Bueno, Michael Curry no siempre es un buen hombre. A veces saca este lado erótico...
Lestat de Lioncourt
El mundo moderno carece de la calidez
de los viejos tiempos. Antes, era todo más sencillo, aunque
innumerablemente más complejo. La calidez del roce de una mano
contra otra, una mirada en un café, unas cuantas palabras
amontonadas en una nota o simplemente la hermosa sensación de la
fragancia de un perfume femenino contra tu ropa se han perdido.
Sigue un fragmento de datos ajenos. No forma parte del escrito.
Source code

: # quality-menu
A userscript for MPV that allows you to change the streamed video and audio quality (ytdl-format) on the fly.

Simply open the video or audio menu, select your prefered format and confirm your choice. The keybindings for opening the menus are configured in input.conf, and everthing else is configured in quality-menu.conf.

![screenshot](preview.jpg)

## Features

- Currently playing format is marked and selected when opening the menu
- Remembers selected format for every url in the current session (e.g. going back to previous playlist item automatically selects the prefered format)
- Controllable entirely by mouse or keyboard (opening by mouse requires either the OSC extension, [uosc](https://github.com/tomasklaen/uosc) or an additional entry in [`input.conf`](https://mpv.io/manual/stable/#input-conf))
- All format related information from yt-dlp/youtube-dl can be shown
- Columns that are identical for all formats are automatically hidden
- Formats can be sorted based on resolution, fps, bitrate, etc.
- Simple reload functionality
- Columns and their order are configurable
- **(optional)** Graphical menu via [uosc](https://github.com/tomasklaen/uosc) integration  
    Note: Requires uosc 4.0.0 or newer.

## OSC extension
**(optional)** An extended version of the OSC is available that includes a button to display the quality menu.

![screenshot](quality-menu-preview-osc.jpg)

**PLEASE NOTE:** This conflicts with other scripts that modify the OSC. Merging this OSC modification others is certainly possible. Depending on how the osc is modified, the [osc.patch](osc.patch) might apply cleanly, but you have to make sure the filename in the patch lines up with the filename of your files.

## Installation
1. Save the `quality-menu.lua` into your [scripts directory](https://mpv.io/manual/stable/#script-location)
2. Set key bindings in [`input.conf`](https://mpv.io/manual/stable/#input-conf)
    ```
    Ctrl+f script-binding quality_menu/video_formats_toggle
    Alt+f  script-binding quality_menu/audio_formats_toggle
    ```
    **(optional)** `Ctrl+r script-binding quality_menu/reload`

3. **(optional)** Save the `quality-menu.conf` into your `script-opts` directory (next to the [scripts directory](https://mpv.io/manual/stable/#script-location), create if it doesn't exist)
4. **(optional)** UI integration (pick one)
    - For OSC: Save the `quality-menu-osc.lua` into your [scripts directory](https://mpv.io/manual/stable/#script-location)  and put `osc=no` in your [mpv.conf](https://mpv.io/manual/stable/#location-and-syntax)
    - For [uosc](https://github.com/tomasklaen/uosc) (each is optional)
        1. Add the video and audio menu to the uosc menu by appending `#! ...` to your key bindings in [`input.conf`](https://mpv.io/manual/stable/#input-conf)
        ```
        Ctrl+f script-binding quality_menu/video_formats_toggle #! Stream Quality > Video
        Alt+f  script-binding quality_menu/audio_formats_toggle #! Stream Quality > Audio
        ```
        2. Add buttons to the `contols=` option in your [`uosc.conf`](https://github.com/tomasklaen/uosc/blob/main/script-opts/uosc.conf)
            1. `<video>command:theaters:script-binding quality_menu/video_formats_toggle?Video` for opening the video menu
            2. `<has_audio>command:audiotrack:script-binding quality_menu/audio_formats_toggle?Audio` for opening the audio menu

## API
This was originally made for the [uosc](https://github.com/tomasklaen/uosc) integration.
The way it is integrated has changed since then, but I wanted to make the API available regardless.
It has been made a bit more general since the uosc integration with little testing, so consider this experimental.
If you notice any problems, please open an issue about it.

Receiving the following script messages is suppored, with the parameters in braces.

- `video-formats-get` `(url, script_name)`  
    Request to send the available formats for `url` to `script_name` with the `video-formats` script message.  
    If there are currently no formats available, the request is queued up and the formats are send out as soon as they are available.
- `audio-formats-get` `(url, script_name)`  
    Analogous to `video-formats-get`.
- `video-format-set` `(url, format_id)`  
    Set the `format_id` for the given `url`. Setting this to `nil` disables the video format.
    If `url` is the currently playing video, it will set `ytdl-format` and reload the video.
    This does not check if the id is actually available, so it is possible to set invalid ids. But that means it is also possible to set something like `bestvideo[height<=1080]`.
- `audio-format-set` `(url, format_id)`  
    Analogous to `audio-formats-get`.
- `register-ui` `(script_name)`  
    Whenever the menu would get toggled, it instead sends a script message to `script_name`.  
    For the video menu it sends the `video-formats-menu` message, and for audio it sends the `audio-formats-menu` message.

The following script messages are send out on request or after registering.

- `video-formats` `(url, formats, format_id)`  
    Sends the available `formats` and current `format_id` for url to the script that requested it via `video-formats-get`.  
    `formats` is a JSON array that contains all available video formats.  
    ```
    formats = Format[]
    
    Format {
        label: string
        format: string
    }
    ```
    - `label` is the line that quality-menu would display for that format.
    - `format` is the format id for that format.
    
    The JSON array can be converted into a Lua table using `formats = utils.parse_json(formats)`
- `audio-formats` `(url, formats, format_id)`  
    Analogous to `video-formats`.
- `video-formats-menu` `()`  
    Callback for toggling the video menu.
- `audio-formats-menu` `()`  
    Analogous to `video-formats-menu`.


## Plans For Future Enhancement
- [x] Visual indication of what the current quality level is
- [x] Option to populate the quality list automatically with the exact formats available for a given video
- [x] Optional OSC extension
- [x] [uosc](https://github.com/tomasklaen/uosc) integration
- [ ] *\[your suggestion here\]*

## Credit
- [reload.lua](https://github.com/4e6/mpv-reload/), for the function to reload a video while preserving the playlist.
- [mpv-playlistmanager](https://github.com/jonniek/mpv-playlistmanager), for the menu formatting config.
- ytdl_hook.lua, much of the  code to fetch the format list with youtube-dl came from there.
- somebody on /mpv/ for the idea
Detalles que se consumen como las velas y la vida misma. El paso del
tiempo deja las cartas amontonadas, amarillas y olvidadas. No hay
seducción ni amor. Todo es demasiado racional, pensado para ser útil
y práctico. El amor no es para nada práctico porque nos ciega,
inclusive dejándonos mudos.
Me había resignado a ser un hombre con
todo en la vida, que sinceramente era feliz, aunque sentía un pesado
vacío. Las mujeres me comprendían y se sentían atraídas por mí,
mucho más que en mis épocas de juventud. Quizás la madurez, los
viejos hábitos o la mirada sincera que proclamaba las atraía.
Desconozco el motivo. Sólo sé que a pesar de todo no encontraba a
la mujer que me hiciera sentir afortunado, vivo y cómplice.
Ella apareció encendiendo en mí un
deseo que no pude sofocar. Era inexplicable. Una mujer tan joven, tan
firme en apariencia y tan frágil cuando descubrías su alma, se
abrió a mí dejándome entrar en su vida. Jamás pensé que pudiese
enamorarme igual que un adolescente, sin embargo, ocurrió.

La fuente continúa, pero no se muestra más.